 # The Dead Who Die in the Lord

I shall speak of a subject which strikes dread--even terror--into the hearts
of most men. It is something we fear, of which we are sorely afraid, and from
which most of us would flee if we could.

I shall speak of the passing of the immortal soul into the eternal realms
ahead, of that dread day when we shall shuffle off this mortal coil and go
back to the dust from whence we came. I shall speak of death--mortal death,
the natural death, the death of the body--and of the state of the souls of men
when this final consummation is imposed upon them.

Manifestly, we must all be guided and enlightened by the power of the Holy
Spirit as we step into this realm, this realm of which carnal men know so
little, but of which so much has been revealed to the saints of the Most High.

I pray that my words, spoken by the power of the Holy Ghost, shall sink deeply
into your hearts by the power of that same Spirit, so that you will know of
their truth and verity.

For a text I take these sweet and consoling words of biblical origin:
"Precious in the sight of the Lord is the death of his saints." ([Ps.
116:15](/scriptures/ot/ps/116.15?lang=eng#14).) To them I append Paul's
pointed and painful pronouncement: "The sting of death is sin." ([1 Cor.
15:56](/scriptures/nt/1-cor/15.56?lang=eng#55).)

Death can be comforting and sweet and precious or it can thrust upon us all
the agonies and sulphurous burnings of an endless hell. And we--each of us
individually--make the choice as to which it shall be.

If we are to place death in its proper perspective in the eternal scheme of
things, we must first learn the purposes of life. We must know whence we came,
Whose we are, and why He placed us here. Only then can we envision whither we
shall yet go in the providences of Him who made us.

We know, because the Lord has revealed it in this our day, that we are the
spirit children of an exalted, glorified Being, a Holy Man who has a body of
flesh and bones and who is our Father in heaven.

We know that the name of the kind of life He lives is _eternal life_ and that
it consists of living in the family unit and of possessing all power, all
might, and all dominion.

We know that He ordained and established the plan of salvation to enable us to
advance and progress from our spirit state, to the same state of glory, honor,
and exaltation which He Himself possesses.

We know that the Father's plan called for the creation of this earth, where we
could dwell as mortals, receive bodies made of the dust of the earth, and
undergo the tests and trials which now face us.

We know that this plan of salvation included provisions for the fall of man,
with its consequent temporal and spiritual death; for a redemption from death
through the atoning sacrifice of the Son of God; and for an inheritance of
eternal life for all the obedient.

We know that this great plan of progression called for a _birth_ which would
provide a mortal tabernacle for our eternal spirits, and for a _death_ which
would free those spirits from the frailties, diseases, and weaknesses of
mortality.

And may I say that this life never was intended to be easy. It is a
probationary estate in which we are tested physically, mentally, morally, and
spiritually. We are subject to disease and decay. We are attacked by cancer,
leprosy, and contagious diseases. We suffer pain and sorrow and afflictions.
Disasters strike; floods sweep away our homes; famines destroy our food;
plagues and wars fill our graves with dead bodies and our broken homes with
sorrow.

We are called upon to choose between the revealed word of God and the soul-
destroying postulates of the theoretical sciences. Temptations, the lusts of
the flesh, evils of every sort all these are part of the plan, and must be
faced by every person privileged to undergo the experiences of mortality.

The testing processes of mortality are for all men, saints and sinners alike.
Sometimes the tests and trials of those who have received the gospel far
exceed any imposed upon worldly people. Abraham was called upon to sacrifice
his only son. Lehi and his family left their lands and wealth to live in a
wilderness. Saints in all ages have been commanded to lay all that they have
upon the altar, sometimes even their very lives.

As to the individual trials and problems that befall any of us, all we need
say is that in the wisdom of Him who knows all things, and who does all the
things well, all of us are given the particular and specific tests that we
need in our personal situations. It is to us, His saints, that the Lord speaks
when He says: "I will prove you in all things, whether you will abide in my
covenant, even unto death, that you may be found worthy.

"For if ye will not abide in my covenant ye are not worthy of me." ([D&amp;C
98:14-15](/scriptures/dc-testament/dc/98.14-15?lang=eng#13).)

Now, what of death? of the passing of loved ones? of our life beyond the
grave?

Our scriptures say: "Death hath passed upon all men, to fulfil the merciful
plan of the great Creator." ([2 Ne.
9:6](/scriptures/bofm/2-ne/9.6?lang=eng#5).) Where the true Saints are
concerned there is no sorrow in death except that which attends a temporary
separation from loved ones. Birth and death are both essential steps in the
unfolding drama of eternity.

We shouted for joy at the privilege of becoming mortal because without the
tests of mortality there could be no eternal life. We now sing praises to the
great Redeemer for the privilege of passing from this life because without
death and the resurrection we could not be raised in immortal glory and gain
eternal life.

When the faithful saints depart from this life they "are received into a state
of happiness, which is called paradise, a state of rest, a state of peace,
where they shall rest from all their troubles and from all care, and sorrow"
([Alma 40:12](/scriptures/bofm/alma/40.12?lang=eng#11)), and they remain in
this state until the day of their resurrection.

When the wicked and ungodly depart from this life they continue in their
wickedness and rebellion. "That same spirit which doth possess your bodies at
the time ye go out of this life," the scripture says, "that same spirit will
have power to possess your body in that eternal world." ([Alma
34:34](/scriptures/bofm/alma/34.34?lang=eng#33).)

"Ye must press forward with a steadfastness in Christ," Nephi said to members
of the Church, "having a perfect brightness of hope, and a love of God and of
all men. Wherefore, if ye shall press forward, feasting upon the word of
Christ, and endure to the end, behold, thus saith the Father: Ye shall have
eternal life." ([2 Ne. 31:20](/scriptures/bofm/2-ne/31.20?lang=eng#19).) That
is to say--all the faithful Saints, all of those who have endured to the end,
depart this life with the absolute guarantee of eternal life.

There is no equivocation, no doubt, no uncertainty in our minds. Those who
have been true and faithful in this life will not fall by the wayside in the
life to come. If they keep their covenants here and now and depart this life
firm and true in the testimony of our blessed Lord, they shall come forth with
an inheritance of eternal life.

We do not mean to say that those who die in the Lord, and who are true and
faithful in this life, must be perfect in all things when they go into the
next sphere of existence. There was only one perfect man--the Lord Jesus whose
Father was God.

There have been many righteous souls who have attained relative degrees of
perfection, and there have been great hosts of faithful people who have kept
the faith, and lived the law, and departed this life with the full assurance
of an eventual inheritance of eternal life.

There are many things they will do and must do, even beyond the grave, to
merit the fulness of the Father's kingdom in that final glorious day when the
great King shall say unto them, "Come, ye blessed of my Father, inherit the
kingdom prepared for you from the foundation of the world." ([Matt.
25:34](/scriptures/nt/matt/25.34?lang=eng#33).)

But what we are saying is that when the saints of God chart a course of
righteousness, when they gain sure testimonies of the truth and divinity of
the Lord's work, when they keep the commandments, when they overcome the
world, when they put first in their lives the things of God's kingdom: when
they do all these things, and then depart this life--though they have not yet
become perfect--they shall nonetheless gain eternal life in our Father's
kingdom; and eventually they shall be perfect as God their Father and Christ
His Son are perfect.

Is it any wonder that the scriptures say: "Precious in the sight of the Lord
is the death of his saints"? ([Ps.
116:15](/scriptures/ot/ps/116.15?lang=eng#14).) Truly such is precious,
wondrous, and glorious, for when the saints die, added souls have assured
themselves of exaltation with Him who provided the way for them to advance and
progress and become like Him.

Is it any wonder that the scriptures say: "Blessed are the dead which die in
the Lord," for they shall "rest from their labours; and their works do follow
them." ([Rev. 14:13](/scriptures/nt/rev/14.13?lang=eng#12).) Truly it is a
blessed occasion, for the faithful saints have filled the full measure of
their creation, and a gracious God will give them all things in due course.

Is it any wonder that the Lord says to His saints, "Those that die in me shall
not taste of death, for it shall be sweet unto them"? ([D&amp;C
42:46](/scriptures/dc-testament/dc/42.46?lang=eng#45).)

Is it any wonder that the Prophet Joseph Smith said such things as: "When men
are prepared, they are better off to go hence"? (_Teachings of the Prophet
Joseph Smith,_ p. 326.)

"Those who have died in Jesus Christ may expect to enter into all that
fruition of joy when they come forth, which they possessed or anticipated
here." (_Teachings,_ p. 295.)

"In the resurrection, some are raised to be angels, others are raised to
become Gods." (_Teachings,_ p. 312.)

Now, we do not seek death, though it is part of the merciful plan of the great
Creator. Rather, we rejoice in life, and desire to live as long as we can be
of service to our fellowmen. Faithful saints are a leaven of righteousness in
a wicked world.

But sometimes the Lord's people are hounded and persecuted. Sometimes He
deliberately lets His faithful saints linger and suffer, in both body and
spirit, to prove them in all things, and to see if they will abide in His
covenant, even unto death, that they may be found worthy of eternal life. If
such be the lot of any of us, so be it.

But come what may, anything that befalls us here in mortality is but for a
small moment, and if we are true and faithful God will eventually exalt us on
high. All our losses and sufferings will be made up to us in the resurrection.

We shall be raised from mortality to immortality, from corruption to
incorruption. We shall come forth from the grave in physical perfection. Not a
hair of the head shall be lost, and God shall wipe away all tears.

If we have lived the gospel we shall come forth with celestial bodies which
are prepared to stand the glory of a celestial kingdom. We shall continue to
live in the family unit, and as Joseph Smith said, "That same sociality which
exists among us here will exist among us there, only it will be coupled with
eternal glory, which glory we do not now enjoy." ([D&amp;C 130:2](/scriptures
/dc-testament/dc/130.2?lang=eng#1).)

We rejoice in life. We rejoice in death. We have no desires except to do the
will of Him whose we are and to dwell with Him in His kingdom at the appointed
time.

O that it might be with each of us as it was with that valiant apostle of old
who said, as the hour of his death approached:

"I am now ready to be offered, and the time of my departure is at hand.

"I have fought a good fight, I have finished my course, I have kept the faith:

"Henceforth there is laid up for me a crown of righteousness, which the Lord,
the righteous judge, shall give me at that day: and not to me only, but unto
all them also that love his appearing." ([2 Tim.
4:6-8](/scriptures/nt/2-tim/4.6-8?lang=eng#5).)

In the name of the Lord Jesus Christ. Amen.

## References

About this exercise >>
Please give the number of lines in the data above that include the string "truth", and nothing else.

Exercise response >>
2